NEW YORK—The Chinese communist regime has been waging an economic war with Western democracies, and U.S. companies, financial services, and regulators need to do more to counter the threat, a group of experts warned on April 25.
A recently formed coalition of national security, financial, and human rights experts, called the Committee on the Present Danger: China, held a conference at a Manhattan hotel discussing the Chinese Communist Party’s (CCP) unrestricted economic warfare against the United States, highlighting the threat posed by the Chinese regime’s economic ascendency, as well as the role U.S. companies and capital have played in fueling its rise.
“We’re at economic war with China … [that is] this radical cadre of the CCP,” Steve Bannon, former chief strategist for President Donald Trump, told The Epoch Times’ sister media NTD in an interview after the conference.
“Right now we have a global financial system, a global economic system, that allows this radical cadre and this totalitarian dictatorship in China to enslave their own people,” he added.

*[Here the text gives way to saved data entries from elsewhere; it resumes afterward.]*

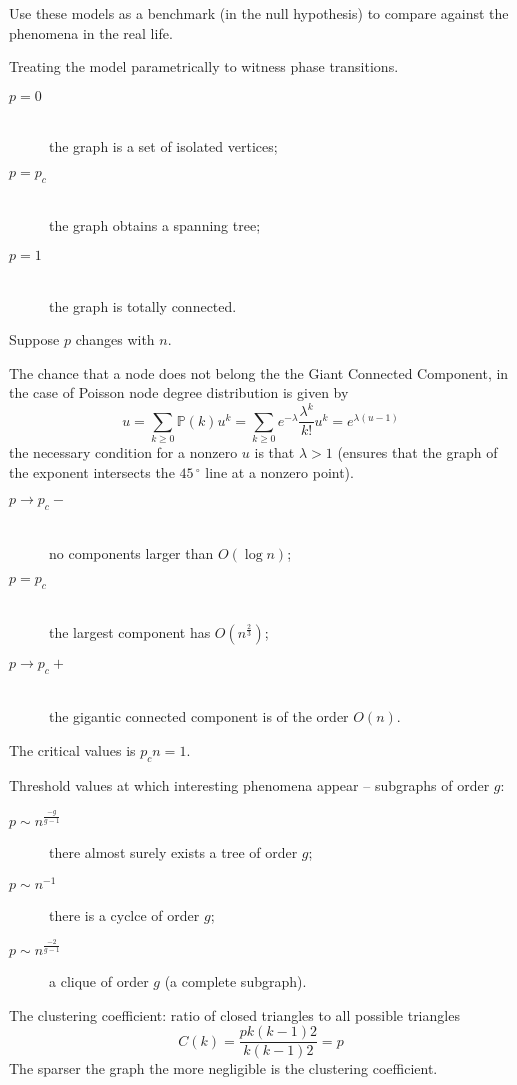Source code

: \documentclass[a4paper]{article}
\newcommand{\pr}{\mathbb{P}}
\begin{document}
Use these models as a benchmark (in the null hypothesis) to compare against the phenomena in the real life.

Treating the model parametrically to witness phase transitions.
\begin{description}
	\item[$p=0$] \hfill \\ the graph is a set of isolated vertices;
	\item[$p=p_c$] \hfill \\ the graph obtains a spanning tree;
	\item[$p=1$] \hfill \\ the graph is totally connected.
\end{description}

Suppose $p$ changes with $n$. 


The chance that a node does not belong the the Giant Connected Component,
in the case of Poisson node degree distribution is given by
\[ u = \sum_{k\geq 0} \pr(k) u^k = \sum_{k\geq 0} e^{-\lambda}\frac{\lambda^k}{k!}u^k = e^{\lambda (u-1)}\]
the necessary condition for a nonzero $u$ is that $\lambda>1$
(ensures that the graph of the exponent intersects the $45\,^{\circ}$ line at a nonzero point).

\begin{description}
	\item[$p\to p_c-$] \hfill \\ no components larger than $O(\log n)$;
	\item[$p=p_c$] \hfill \\ the largest component has $O(n^\frac{2}{3})$;
	\item[$p\to p_c+$] \hfill \\ the gigantic connected component is of the order $O(n)$.
\end{description}
The critical values is $p_c n = 1$.

Threshold values at which interesting phenomena appear -- subgraphs of order $g$:
\begin{description}
	\item[$p\sim n^\frac{-g}{g-1}$] there almost surely exists a tree of order $g$;
	\item[$p\sim n^{-1}$] there is a cyclce of order $g$;
	\item[$p\sim n^\frac{-2}{g-1}$] a clique of order $g$ (a complete subgraph).
\end{description}


The clustering coefficient: ratio of closed triangles to all possible triangles
\[C(k) = \frac{p k(k-1) 2 }{ k( k-1 ) 2} = p\]
The sparser the graph the more negligible is the clustering coefficient.
\end{document}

This situation, Bannon said, was not acceptable.
“America has got to stop financing it, we’ve got to start asking hard questions, and corporate America has got to stop supporting it.”
The speakers pointed out that U.S. pension funds, hedge funds, and stock indexes, such as the MSCI Emerging Market Index, finance an array of Chinese companies that pose national security concerns or are human rights abusers.
Roger Robinson, former member of the National Security Council under the Reagan administration and current chairman of the think-tank Prague Security Studies Institute, pointed to the example of Hikvision, China’s leading manufacturer of surveillance cameras. Hikvision has collaborated deeply with Beijing to develop artificial intelligence-enhanced technology for monitoring its citizens, including in the northwestern region of Xinjiang where the U.S. State Department and United Nations experts estimate that more than 1 million Uyghurs and other Muslim minorities are currently being held within internment camps.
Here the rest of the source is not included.